- EXERCISE -
All of the lines below should be printed again exactly as they are.
***** INFORMATION *****
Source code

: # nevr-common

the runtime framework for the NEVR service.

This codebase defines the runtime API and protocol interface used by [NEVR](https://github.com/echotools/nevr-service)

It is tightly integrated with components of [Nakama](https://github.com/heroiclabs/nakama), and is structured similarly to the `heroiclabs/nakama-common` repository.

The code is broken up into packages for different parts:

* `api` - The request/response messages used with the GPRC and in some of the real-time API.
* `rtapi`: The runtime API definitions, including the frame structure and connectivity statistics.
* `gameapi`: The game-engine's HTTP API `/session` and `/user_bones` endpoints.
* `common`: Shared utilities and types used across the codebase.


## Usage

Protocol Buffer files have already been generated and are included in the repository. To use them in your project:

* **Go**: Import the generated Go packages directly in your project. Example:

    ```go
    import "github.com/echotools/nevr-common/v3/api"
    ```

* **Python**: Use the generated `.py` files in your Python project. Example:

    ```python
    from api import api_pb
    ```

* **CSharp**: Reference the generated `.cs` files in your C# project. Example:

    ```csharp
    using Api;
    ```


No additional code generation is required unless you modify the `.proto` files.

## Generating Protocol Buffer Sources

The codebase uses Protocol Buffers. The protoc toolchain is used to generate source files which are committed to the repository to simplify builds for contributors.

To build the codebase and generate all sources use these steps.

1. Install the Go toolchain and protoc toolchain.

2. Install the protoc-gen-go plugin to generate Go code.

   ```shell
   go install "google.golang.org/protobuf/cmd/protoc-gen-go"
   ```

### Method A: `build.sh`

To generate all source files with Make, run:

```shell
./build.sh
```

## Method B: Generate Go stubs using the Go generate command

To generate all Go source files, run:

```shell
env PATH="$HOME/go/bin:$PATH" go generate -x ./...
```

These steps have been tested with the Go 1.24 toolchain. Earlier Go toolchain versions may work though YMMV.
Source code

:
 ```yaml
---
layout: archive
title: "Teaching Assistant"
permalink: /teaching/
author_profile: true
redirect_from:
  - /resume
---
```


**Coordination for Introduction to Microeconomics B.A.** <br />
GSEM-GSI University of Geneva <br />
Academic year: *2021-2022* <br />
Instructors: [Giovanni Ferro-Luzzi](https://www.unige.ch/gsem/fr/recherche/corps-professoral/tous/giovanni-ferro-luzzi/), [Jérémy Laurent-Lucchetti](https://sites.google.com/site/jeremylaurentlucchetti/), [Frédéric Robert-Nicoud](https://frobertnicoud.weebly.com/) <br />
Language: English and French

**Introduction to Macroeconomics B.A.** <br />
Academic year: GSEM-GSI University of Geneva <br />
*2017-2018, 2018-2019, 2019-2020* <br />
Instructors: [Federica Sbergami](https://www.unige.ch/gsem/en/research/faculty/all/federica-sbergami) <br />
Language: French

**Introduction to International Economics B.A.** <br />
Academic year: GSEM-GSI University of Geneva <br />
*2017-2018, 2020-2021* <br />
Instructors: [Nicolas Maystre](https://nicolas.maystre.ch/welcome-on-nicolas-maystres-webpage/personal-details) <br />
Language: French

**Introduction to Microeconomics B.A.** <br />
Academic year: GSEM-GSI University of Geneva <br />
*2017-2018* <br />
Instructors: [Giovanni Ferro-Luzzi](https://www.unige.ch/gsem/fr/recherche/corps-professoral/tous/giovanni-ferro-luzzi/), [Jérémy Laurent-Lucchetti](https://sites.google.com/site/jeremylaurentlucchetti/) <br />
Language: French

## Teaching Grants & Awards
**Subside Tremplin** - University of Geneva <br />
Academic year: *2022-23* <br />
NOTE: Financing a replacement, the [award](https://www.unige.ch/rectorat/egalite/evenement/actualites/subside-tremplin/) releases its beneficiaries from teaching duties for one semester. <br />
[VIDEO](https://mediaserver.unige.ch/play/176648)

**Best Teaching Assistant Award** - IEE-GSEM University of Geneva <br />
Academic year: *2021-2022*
*****
- OUTPUT BELOW -
Source code

: # nevr-common

the runtime framework for the NEVR service.

This codebase defines the runtime API and protocol interface used by [NEVR](https://github.com/echotools/nevr-service)

It is tightly integrated with components of [Nakama](https://github.com/heroiclabs/nakama), and is structured similarly to the `heroiclabs/nakama-common` repository.

The code is broken up into packages for different parts:

* `api` - The request/response messages used with the GPRC and in some of the real-time API.
* `rtapi`: The runtime API definitions, including the frame structure and connectivity statistics.
* `gameapi`: The game-engine's HTTP API `/session` and `/user_bones` endpoints.
* `common`: Shared utilities and types used across the codebase.


## Usage

Protocol Buffer files have already been generated and are included in the repository. To use them in your project:

* **Go**: Import the generated Go packages directly in your project. Example:

    ```go
    import "github.com/echotools/nevr-common/v3/api"
    ```

* **Python**: Use the generated `.py` files in your Python project. Example:

    ```python
    from api import api_pb
    ```

* **CSharp**: Reference the generated `.cs` files in your C# project. Example:

    ```csharp
    using Api;
    ```


No additional code generation is required unless you modify the `.proto` files.

## Generating Protocol Buffer Sources

The codebase uses Protocol Buffers. The protoc toolchain is used to generate source files which are committed to the repository to simplify builds for contributors.

To build the codebase and generate all sources use these steps.

1. Install the Go toolchain and protoc toolchain.

2. Install the protoc-gen-go plugin to generate Go code.

   ```shell
   go install "google.golang.org/protobuf/cmd/protoc-gen-go"
   ```

### Method A: `build.sh`

To generate all source files with Make, run:

```shell
./build.sh
```

## Method B: Generate Go stubs using the Go generate command

To generate all Go source files, run:

```shell
env PATH="$HOME/go/bin:$PATH" go generate -x ./...
```

These steps have been tested with the Go 1.24 toolchain. Earlier Go toolchain versions may work though YMMV.
Source code

:
 ```yaml
---
layout: archive
title: "Teaching Assistant"
permalink: /teaching/
author_profile: true
redirect_from:
  - /resume
---
```


**Coordination for Introduction to Microeconomics B.A.** <br />
GSEM-GSI University of Geneva <br />
Academic year: *2021-2022* <br />
Instructors: [Giovanni Ferro-Luzzi](https://www.unige.ch/gsem/fr/recherche/corps-professoral/tous/giovanni-ferro-luzzi/), [Jérémy Laurent-Lucchetti](https://sites.google.com/site/jeremylaurentlucchetti/), [Frédéric Robert-Nicoud](https://frobertnicoud.weebly.com/) <br />
Language: English and French

**Introduction to Macroeconomics B.A.** <br />
Academic year: GSEM-GSI University of Geneva <br />
*2017-2018, 2018-2019, 2019-2020* <br />
Instructors: [Federica Sbergami](https://www.unige.ch/gsem/en/research/faculty/all/federica-sbergami) <br />
Language: French

**Introduction to International Economics B.A.** <br />
Academic year: GSEM-GSI University of Geneva <br />
*2017-2018, 2020-2021* <br />
Instructors: [Nicolas Maystre](https://nicolas.maystre.ch/welcome-on-nicolas-maystres-webpage/personal-details) <br />
Language: French

**Introduction to Microeconomics B.A.** <br />
Academic year: GSEM-GSI University of Geneva <br />
*2017-2018* <br />
Instructors: [Giovanni Ferro-Luzzi](https://www.unige.ch/gsem/fr/recherche/corps-professoral/tous/giovanni-ferro-luzzi/), [Jérémy Laurent-Lucchetti](https://sites.google.com/site/jeremylaurentlucchetti/) <br />
Language: French

## Teaching Grants & Awards
**Subside Tremplin** - University of Geneva <br />
Academic year: *2022-23* <br />
NOTE: Financing a replacement, the [award](https://www.unige.ch/rectorat/egalite/evenement/actualites/subside-tremplin/) releases its beneficiaries from teaching duties for one semester. <br />
[VIDEO](https://mediaserver.unige.ch/play/176648)

**Best Teaching Assistant Award** - IEE-GSEM University of Geneva <br />
Academic year: *2021-2022*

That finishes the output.